MIDS Capstone Project Spring 2025

DressSense

Team members

Fashion That Cares — For You and the Planet

Motivation

Getting dressed should be simple—but for many, it’s a daily source of stress and wasted time. On average, people spend over 4.3 days a year¹ just deciding what to wear. At the same time, the fashion industry is one of the largest contributors to global waste, with tons of clothing discarded each year.

Even more telling: 80% of people buy clothes they never wear². Contributing to the millions of tons of textile waste every year. That’s money wasted, space cluttered, and resources consumed—without adding real value.

We saw an opportunity to solve all of this with one smart solution. What if people could make better use of what they already own, while saving time and reducing their environmental impact?
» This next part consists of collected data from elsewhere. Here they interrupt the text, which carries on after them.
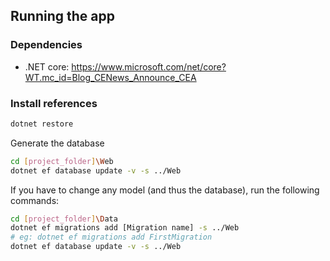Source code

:## Running the app

### Dependencies
- .NET core: https://www.microsoft.com/net/core?WT.mc_id=Blog_CENews_Announce_CEA

### Install references
```bash
dotnet restore
```

Generate the database
```bash
cd [project_folder]\Web
dotnet ef database update -v -s ../Web
```

If you have to change any model (and thus the database), run the following commands:

```bash
cd [project_folder]\Data
dotnet ef migrations add [Migration name] -s ../Web
# eg: dotnet ef migrations add FirstMigration
dotnet ef database update -v -s ../Web
```
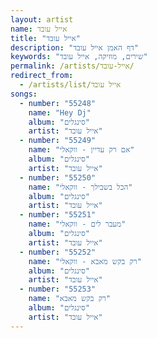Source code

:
 ```yaml
---
layout: artist
name: אייל עובד
title: "אייל עובד"
description: "דף האמן אייל עובד"
keywords: "שירים, מוזיקה, אייל עובד"
permalink: /artists/אייל-עובד/
redirect_from:
  - /artists/list/אייל עובד
songs:
  - number: "55248"
    name: "Hey Dj"
    album: "סינגלים"
    artist: "אייל עובד"
  - number: "55249"
    name: "אם רק עדיין - ווקאלי"
    album: "סינגלים"
    artist: "אייל עובד"
  - number: "55250"
    name: "הכל בשבילך - ווקאלי"
    album: "סינגלים"
    artist: "אייל עובד"
  - number: "55251"
    name: "מעבר לים - ווקאלי"
    album: "סינגלים"
    artist: "אייל עובד"
  - number: "55252"
    name: "רק בקש מאבא - ווקאלי"
    album: "סינגלים"
    artist: "אייל עובד"
  - number: "55253"
    name: "רק בקש מאבא"
    album: "סינגלים"
    artist: "אייל עובד"
---
```

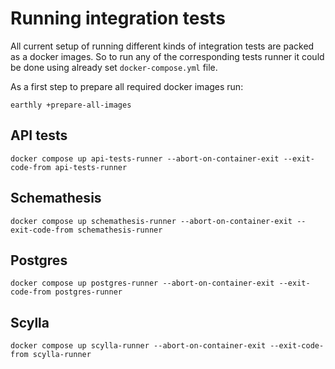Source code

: # Running integration tests

All current setup of running different kinds of integration tests are packed as a docker images.
So to run any of the corresponding tests runner it could be done using already set `docker-compose.yml` file.

As a first step to prepare all required docker images run:

```shell
earthly +prepare-all-images
```

## API tests

```shell
docker compose up api-tests-runner --abort-on-container-exit --exit-code-from api-tests-runner
```

## Schemathesis

```shell
docker compose up schemathesis-runner --abort-on-container-exit --exit-code-from schemathesis-runner
```

## Postgres

```shell
docker compose up postgres-runner --abort-on-container-exit --exit-code-from postgres-runner
```

## Scylla

```shell
docker compose up scylla-runner --abort-on-container-exit --exit-code-from scylla-runner
```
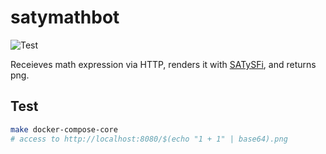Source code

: # satymathbot

![Test](https://github.com/namachan10777/satymathbot/workflows/Test/badge.svg)

Receieves math expression via HTTP,
renders it with [SATySFi](https://github.com/gfngfn/SATySFi),
and returns png.

## Test

```bash
make docker-compose-core
# access to http://localhost:8080/$(echo "1 + 1" | base64).png
```
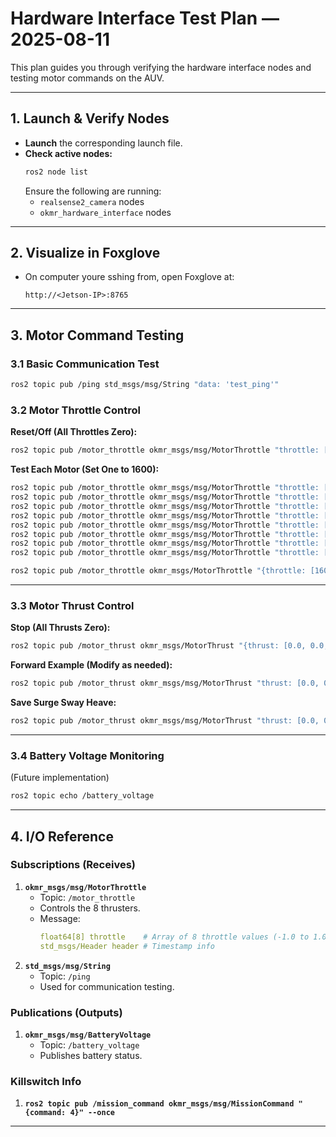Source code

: # Hardware Interface Test Plan — 2025-08-11

This plan guides you through verifying the hardware interface nodes and testing motor commands on the AUV.

---

## 1. Launch & Verify Nodes

- **Launch** the corresponding launch file.
- **Check active nodes:**
  ```sh
  ros2 node list
  ```
  Ensure the following are running:
  - `realsense2_camera` nodes
  - `okmr_hardware_interface` nodes

---

## 2. Visualize in Foxglove

- On computer youre sshing from, open Foxglove at:
  ```
  http://<Jetson-IP>:8765
  ```

---

## 3. Motor Command Testing

### 3.1 Basic Communication Test

```sh
ros2 topic pub /ping std_msgs/msg/String "data: 'test_ping'"
```

### 3.2 Motor Throttle Control

**Reset/Off (All Throttles Zero):**
```sh
ros2 topic pub /motor_throttle okmr_msgs/msg/MotorThrottle "throttle: [0.0, 0.0, 0.0, 0.0, 0.0, 0.0, 0.0, 0.0]"
```

**Test Each Motor (Set One to 1600):**
```sh
ros2 topic pub /motor_throttle okmr_msgs/msg/MotorThrottle "throttle: [1600, 0.0, 0.0, 0.0, 0.0, 0.0, 0.0, 0.0]"
ros2 topic pub /motor_throttle okmr_msgs/msg/MotorThrottle "throttle: [0.0, 1600, 0.0, 0.0, 0.0, 0.0, 0.0, 0.0]"
ros2 topic pub /motor_throttle okmr_msgs/msg/MotorThrottle "throttle: [0.0, 0.0, 1600, 0.0, 0.0, 0.0, 0.0, 0.0]"
ros2 topic pub /motor_throttle okmr_msgs/msg/MotorThrottle "throttle: [0.0, 0.0, 0.0, 1600, 0.0, 0.0, 0.0, 0.0]"
ros2 topic pub /motor_throttle okmr_msgs/msg/MotorThrottle "throttle: [0.0, 0.0, 0.0, 0.0, 1600, 0.0, 0.0, 0.0]"
ros2 topic pub /motor_throttle okmr_msgs/msg/MotorThrottle "throttle: [0.0, 0.0, 0.0, 0.0, 0.0, 1600, 0.0, 0.0]"
ros2 topic pub /motor_throttle okmr_msgs/msg/MotorThrottle "throttle: [0.0, 0.0, 0.0, 0.0, 0.0, 0.0, 1600, 0.0]"
ros2 topic pub /motor_throttle okmr_msgs/msg/MotorThrottle "throttle: [0.0, 0.0, 0.0, 0.0, 0.0, 0.0, 0.0, 1600]"

ros2 topic pub /motor_throttle okmr_msgs/MotorThrottle "{throttle: [1600.0, 1600.0, 1600.0, 1600.0, 1600.0, 1600.0, 1600.0, 1600.0]}"
```



---

### 3.3 Motor Thrust Control

**Stop (All Thrusts Zero):**
```sh
ros2 topic pub /motor_thrust okmr_msgs/MotorThrust "{thrust: [0.0, 0.0, 0.0, 0.0, 0.0, 0.0, 0.0, 0.0]}"
```

**Forward Example (Modify as needed):**
```sh
ros2 topic pub /motor_thrust okmr_msgs/msg/MotorThrust "thrust: [0.0, 0.0, 0.0, 0.0, 1.0, 1.0, 1.0, 1.0]"
```

**Save Surge Sway Heave:**
```sh
ros2 topic pub /motor_thrust okmr_msgs/msg/MotorThrust "thrust: [0.0, 0.0, 0.0, 0.0, 0.0, 0.0, 0.0, 0.0]"
```

---

### 3.4 Battery Voltage Monitoring

(Future implementation)
```sh
ros2 topic echo /battery_voltage
```

---

## 4. I/O Reference

### Subscriptions (Receives)
1. **`okmr_msgs/msg/MotorThrottle`**
   - Topic: `/motor_throttle`
   - Controls the 8 thrusters.
   - Message:
     ```yaml
     float64[8] throttle    # Array of 8 throttle values (-1.0 to 1.0)
     std_msgs/Header header # Timestamp info
     ```
2. **`std_msgs/msg/String`**
   - Topic: `/ping`
   - Used for communication testing.

### Publications (Outputs)
1. **`okmr_msgs/msg/BatteryVoltage`**
   - Topic: `/battery_voltage`
   - Publishes battery status.

### Killswitch Info
1. **`ros2 topic pub /mission_command okmr_msgs/msg/MissionCommand "{command: 4}" --once`**
---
DressSense was born from this idea: to help people unlock the full potential of their closets. By making outfit planning faster, easier, and more sustainable, DressSense empowers users to dress with confidence—without the need to constantly buy more.

Our Solution

DressSense is a smart wardrobe assistant that helps you get more out of the clothes you already own. Instead of buying something new, just snap photos of what’s in your closet, and DressSense does the rest. Using AI, it generates outfit combinations tailored to your personal style, the weather, and the occasion—so you always have something to wear.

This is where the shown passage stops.